Problem requirements:
Go through the entries below and copy each line that holds the word "exit".

Recorded information:
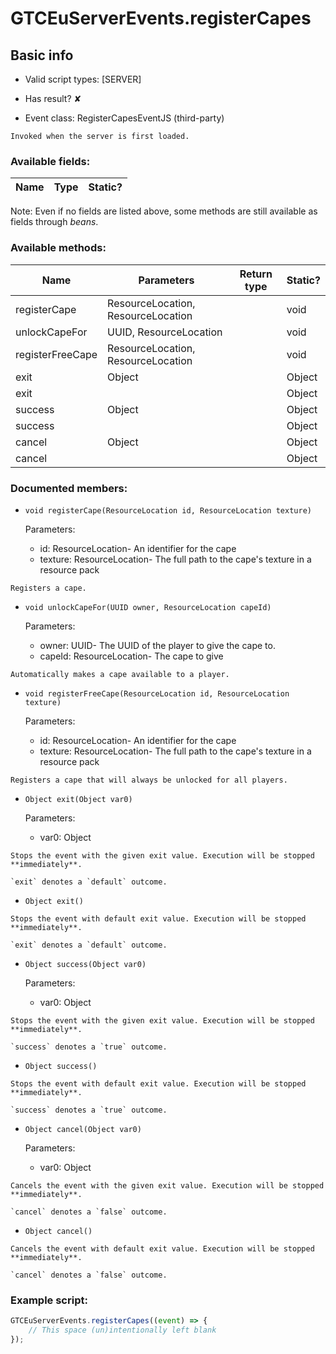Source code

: # GTCEuServerEvents.registerCapes

## Basic info

- Valid script types: [SERVER]

- Has result? ✘

- Event class: RegisterCapesEventJS (third-party)

```
Invoked when the server is first loaded.
```

### Available fields:

| Name | Type | Static? |
| ---- | ---- | ------- |

Note: Even if no fields are listed above, some methods are still available as fields through *beans*.

### Available methods:

| Name | Parameters | Return type | Static? |
| ---- | ---------- | ----------- | ------- |
| registerCape | ResourceLocation, ResourceLocation |  | void | ✘ |
| unlockCapeFor | UUID, ResourceLocation |  | void | ✘ |
| registerFreeCape | ResourceLocation, ResourceLocation |  | void | ✘ |
| exit | Object |  | Object | ✘ |
| exit |  |  | Object | ✘ |
| success | Object |  | Object | ✘ |
| success |  |  | Object | ✘ |
| cancel | Object |  | Object | ✘ |
| cancel |  |  | Object | ✘ |


### Documented members:

- `void registerCape(ResourceLocation id, ResourceLocation texture)`

  Parameters:
  - id: ResourceLocation- An identifier for the cape
  - texture: ResourceLocation- The full path to the cape's texture in a resource pack

```
Registers a cape.
```

- `void unlockCapeFor(UUID owner, ResourceLocation capeId)`

  Parameters:
  - owner: UUID- The UUID of the player to give the cape to.
  - capeId: ResourceLocation- The cape to give

```
Automatically makes a cape available to a player.
```

- `void registerFreeCape(ResourceLocation id, ResourceLocation texture)`

  Parameters:
  - id: ResourceLocation- An identifier for the cape
  - texture: ResourceLocation- The full path to the cape's texture in a resource pack

```
Registers a cape that will always be unlocked for all players.
```

- `Object exit(Object var0)`

  Parameters:
  - var0: Object

```
Stops the event with the given exit value. Execution will be stopped **immediately**.

`exit` denotes a `default` outcome.
```

- `Object exit()`
```
Stops the event with default exit value. Execution will be stopped **immediately**.

`exit` denotes a `default` outcome.
```

- `Object success(Object var0)`

  Parameters:
  - var0: Object

```
Stops the event with the given exit value. Execution will be stopped **immediately**.

`success` denotes a `true` outcome.
```

- `Object success()`
```
Stops the event with default exit value. Execution will be stopped **immediately**.

`success` denotes a `true` outcome.
```

- `Object cancel(Object var0)`

  Parameters:
  - var0: Object

```
Cancels the event with the given exit value. Execution will be stopped **immediately**.

`cancel` denotes a `false` outcome.
```

- `Object cancel()`
```
Cancels the event with default exit value. Execution will be stopped **immediately**.

`cancel` denotes a `false` outcome.
```



### Example script:

```js
GTCEuServerEvents.registerCapes((event) => {
	// This space (un)intentionally left blank
});
```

Task result:
| exit | Object |  | Object | ✘ |
| exit |  |  | Object | ✘ |
- `Object exit(Object var0)`
Stops the event with the given exit value. Execution will be stopped **immediately**.
`exit` denotes a `default` outcome.
- `Object exit()`
Stops the event with default exit value. Execution will be stopped **immediately**.
`exit` denotes a `default` outcome.
Stops the event with the given exit value. Execution will be stopped **immediately**.
Stops the event with default exit value. Execution will be stopped **immediately**.
Cancels the event with the given exit value. Execution will be stopped **immediately**.
Cancels the event with default exit value. Execution will be stopped **immediately**.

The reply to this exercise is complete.